I have seen your java heap configuration on previous posts and it's very
like ours except that we are not currently using LargePages (I don't know
how much difference that has made to your memory usage).
We have tried various configurations around Java including the G1 collector
(which was awful) but all settings seem to leave the old generation at
least 50% full, so it quickly fills up again.
-Xms10240M -Xmx10240M -XX:+UseConcMarkSweepGC -XX:+UseParNewGC
-XX:+CMSParallelRemarkEnabled -XX:NewRatio=2 -XX:+CMSScavengeBeforeRemark
-XX:CMSWaitDuration=5000 -XX:+CMSClassUnloadingEnabled
-XX:CMSInitiatingOccupancyFraction=80 -XX:+UseCMSInitiatingOccupancyOnly
If I could only figure out what keeps the heap to the current level I feel
we would be in a better place with solr.
With a single delete request, it was probably the commit that was very
slow and caused the problem, not the delete itself. This has been my
experience with my large indexes.
My attempts with the G1 collector were similarly awful. The idea seems
sound on paper, but Oracle needs to do some work in making it better for
large heaps. Because my GC tuning was not very disciplined, I do not
know how much impact UseLargePages is having.
Your overall RAM allocation should be good. If these machines aren't
being used for other software, then you have 24-25GB of memory available
for caching your index, which should be very good with 26GB of index for
that machine.
Looking over your message history, I see that you're using Amazon EC2.
Solr performs much better on bare metal, although the EC2 instance
you're using is probably very good.
SolrCloud is optimized for machines that are on the same Ethernet LAN.
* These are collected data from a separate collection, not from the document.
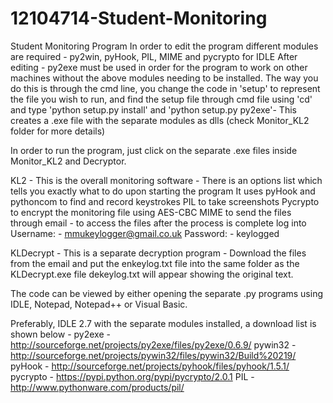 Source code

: # 12104714-Student-Monitoring
Student Monitoring Program
In order to edit the program different modules are required - py2win, pyHook, PIL, MIME and pycrypto for IDLE
After editing - py2exe must be used in order for the program to work on other machines without the above modules
needing to be installed. The way you do this is through the cmd line, you change the code in 'setup' to represent
the file you wish to run, and find the setup file through cmd file using 'cd' and type 'python setup.py install' and
'python setup.py py2exe'- This creates a .exe file with the separate modules as dlls (check Monitor_KL2 folder for more details)

In order to run the program, just click on the separate .exe files inside Monitor_KL2 and Decryptor.

KL2 - This is the overall monitoring software - 
There is an options list which tells you exactly what to do upon starting the program
It uses pyHook and pythoncom to find and record keystrokes
PIL to take screenshots
Pycrypto to encrypt the monitoring file using AES-CBC
MIME to send the files through email - to access the files after the process is complete log into 
Username: - mmukeylogger@gmail.co.uk
Password: - keylogged

KLDecrypt - This is a separate decryption program -
Download the files from the email and put the enkeylog.txt file into the same folder as the KLDecrypt.exe file
dekeylog.txt will appear showing the original text.

The code can be viewed by either opening the separate .py programs using IDLE, Notepad, Notepad++ or Visual Basic.

Preferably, IDLE 2.7 with the separate modules installed, a download list is shown below -
py2exe - http://sourceforge.net/projects/py2exe/files/py2exe/0.6.9/
pywin32 - http://sourceforge.net/projects/pywin32/files/pywin32/Build%20219/
pyHook - http://sourceforge.net/projects/pyhook/files/pyhook/1.5.1/
pycrypto - https://pypi.python.org/pypi/pycrypto/2.0.1
PIL - http://www.pythonware.com/products/pil/








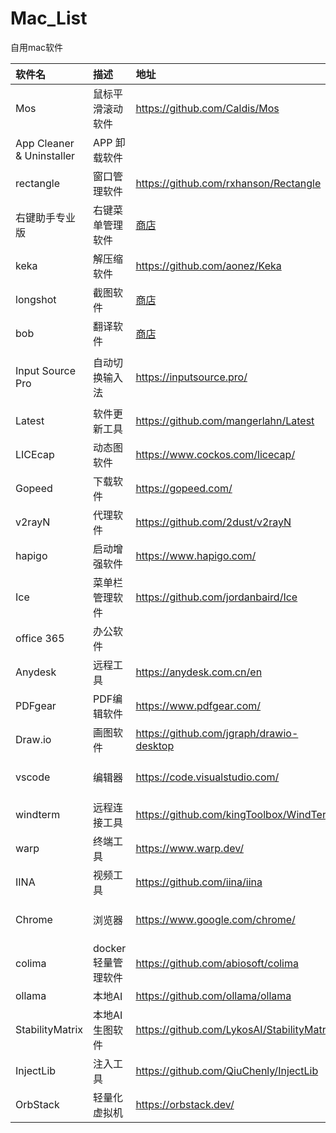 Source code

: # Mac_List
自用mac软件

| 软件名 | 描述 | 地址 | 命令 |
| :---- | :---- | :---- | :---- |
| Mos | 鼠标平滑滚动软件 | https://github.com/Caldis/Mos | brew install mos | 
| App Cleaner & Uninstaller | APP 卸载软件 |            |                  |
| rectangle | 窗口管理软件 | https://github.com/rxhanson/Rectangle | brew install rectangle | 
| 右键助手专业版 | 右键菜单管理软件 | [商店](https://apps.apple.com/us/app/mouseboost-pro/id1555844307?mt=12) |      |
| keka | 解压缩软件 | https://github.com/aonez/Keka | brew install keka | 
| longshot | 截图软件 | [商店](https://apps.apple.com/cn/app/longshot-%E6%88%AA%E5%9B%BE-ocr%E6%96%87%E5%AD%97%E8%AF%86%E5%88%AB/id6450262949?mt=12&l=cn) |        |
| bob | 翻译软件 | [商店](https://apps.apple.com/cn/app/bob-%E7%BF%BB%E8%AF%91%E5%92%8C-ocr-%E5%B7%A5%E5%85%B7/id1630034110?mt=12) |    |
| Input Source Pro | 自动切换输入法 | https://inputsource.pro/ | brew install --cask input-source-pro |
| Latest | 软件更新工具 | https://github.com/mangerlahn/Latest |    |
| LICEcap | 动态图软件 | https://www.cockos.com/licecap/ | brew install licecap | 
| Gopeed | 下载软件 | https://gopeed.com/ |  |
| v2rayN | 代理软件 | https://github.com/2dust/v2rayN |   |
| hapigo | 启动增强软件 | https://www.hapigo.com/ |     |
| Ice | 菜单栏管理软件 | https://github.com/jordanbaird/Ice | brew install jordanbaird-ice |
| office 365 | 办公软件 |       |      |
| Anydesk | 远程工具 | https://anydesk.com.cn/en | brew install anydesk |
| PDFgear | PDF编辑软件 | https://www.pdfgear.com/ |        |
| Draw.io | 画图软件 | https://github.com/jgraph/drawio-desktop | brew install drawio |
| vscode | 编辑器 | https://code.visualstudio.com/ | brew install visual-studio-code | 
| windterm | 远程连接工具 | https://github.com/kingToolbox/WindTerm |      |
| warp | 终端工具 | https://www.warp.dev/ | brew install warp |
| IINA | 视频工具 | https://github.com/iina/iina | brew install iina |
| Chrome | 浏览器 | https://www.google.com/chrome/ | brew install google-chrome | 
| colima | docker轻量管理软件 | https://github.com/abiosoft/colima | brew install colima |
| ollama | 本地AI | https://github.com/ollama/ollama |       |
| StabilityMatrix | 本地AI生图软件 | https://github.com/LykosAI/StabilityMatrix |      |
| InjectLib | 注入工具 | https://github.com/QiuChenly/InjectLib |      |
| OrbStack | 轻量化虚拟机 | https://orbstack.dev/ |          |
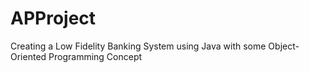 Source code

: # APProject

Creating a Low Fidelity Banking System using Java with some Object-Oriented Programming Concept
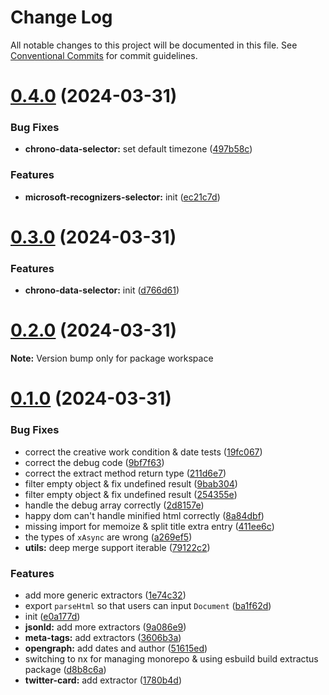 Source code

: # Change Log

All notable changes to this project will be documented in this file.
See [Conventional Commits](https://conventionalcommits.org) for commit guidelines.

# [0.4.0](https://github.com/extractus/extractus/compare/v0.3.0...v0.4.0) (2024-03-31)

### Bug Fixes

- **chrono-data-selector:** set default timezone ([497b58c](https://github.com/extractus/extractus/commit/497b58c00a8904b62db7081337dc2b728e647979))

### Features

- **microsoft-recognizers-selector:** init ([ec21c7d](https://github.com/extractus/extractus/commit/ec21c7db62a39c18a9d33291d4125fb7bc5f642a))

# [0.3.0](https://github.com/extractus/extractus/compare/v0.2.0...v0.3.0) (2024-03-31)

### Features

- **chrono-data-selector:** init ([d766d61](https://github.com/extractus/extractus/commit/d766d6115a1769565086ea74179a98b1b53aa48f))

# [0.2.0](https://github.com/extractus/extractus/compare/v0.1.0...v0.2.0) (2024-03-31)

**Note:** Version bump only for package workspace

# [0.1.0](https://github.com/extractus/extractus/compare/e0a177d82f1add97f367e8e765cf3839fd6a7e4c...v0.1.0) (2024-03-31)

### Bug Fixes

- correct the creative work condition & date tests ([19fc067](https://github.com/extractus/extractus/commit/19fc067d3f1ca9ab4dcf2dd424b6d376df8ab164))
- correct the debug code ([9bf7f63](https://github.com/extractus/extractus/commit/9bf7f632a56729ff318b3b0a80804f113fe0c163))
- correct the extract method return type ([211d6e7](https://github.com/extractus/extractus/commit/211d6e791169cd1944afbab093274711e526d6f3))
- filter empty object & fix undefined result ([9bab304](https://github.com/extractus/extractus/commit/9bab3044ad218566b170840f6aeaa8e16cfcbda9))
- filter empty object & fix undefined result ([254355e](https://github.com/extractus/extractus/commit/254355ea150bfb4767ee0cd4ecbe56ccf7d049ab))
- handle the debug array correctly ([2d8157e](https://github.com/extractus/extractus/commit/2d8157e2f71a48181999c70f75217a128e708b54))
- happy dom can't handle minified html correctly ([8a84dbf](https://github.com/extractus/extractus/commit/8a84dbf9ad4d0cbdefb5977510e9f46561f98033))
- missing import for memoize & split title extra entry ([411ee6c](https://github.com/extractus/extractus/commit/411ee6c6b440526236fdbd5d64d3733937f14c33))
- the types of `xAsync` are wrong ([a269ef5](https://github.com/extractus/extractus/commit/a269ef5e4ed273a18469630e41908737eaf43bdc))
- **utils:** deep merge support iterable ([79122c2](https://github.com/extractus/extractus/commit/79122c2202f06952b40debfc26c81aef45cdb22f))

### Features

- add more generic extractors ([1e74c32](https://github.com/extractus/extractus/commit/1e74c32056945704004ff2b8c7f7055ffd3a621c))
- export `parseHtml` so that users can input `Document` ([ba1f62d](https://github.com/extractus/extractus/commit/ba1f62d17a06672296d0595fc3e6b9713f0273b7))
- init ([e0a177d](https://github.com/extractus/extractus/commit/e0a177d82f1add97f367e8e765cf3839fd6a7e4c))
- **jsonld:** add more extractors ([9a086e9](https://github.com/extractus/extractus/commit/9a086e983f69f3018509ebc52f13a7b46676c8fe))
- **meta-tags:** add extractors ([3606b3a](https://github.com/extractus/extractus/commit/3606b3a7564338c7d5e67629b7d14420dd643a12))
- **opengraph:** add dates and author ([51615ed](https://github.com/extractus/extractus/commit/51615ed6a9b7c2d7af5fd6a313058ab2167e0eff))
- switching to nx for managing monorepo & using esbuild build extractus package ([d8b8c6a](https://github.com/extractus/extractus/commit/d8b8c6abb91e220663cfc36ca0fe770226a95b50))
- **twitter-card:** add extractor ([1780b4d](https://github.com/extractus/extractus/commit/1780b4d1f379b3c2462cb2f12783e14b6bd5cda8))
Communication between EC2 VMs (especially if they are not located in
nearby data centers) will have some latency and a potential for dropped
packets. I'm going to proceed with the idea that EC2 and virtualization
are not the problems here.
I'm not really surprised to hear that with an index of your size that so
much of a 10GB heap is retained. There may be things that could reduce
your memory usage, so could you share your solrconfig.xml and schema.xml
with a paste site that does XML highlighting (pastie.org being a good
example), and give us an idea of how often you update and commit? Feel
free to search/replace sensitive information, as long that work is
consistent and you don't entirely remove it. Armed with that
information, we can have a discussion about your needs and how to
achieve them.
Do you know how long cache autowarming is taking? The cache statistics
should tell you how long it took on the last commit.
Some examples of typical real-world queries would be helpful too.
Examples should be relatively complex for your setup, but not
worst-case. An example query for my setup that meets this requirement
would probably be 4-10KB in size ... some of them are 20KB!
Not really related - a question about one of your old messages that
never seemed to get resolved: Are you still seeing a lot of CLOSE_WAIT
connections in your TCP table? A later message from you mentioned
4.2.1, so I'm wondering specifically about that version.
Thanks,
Shawn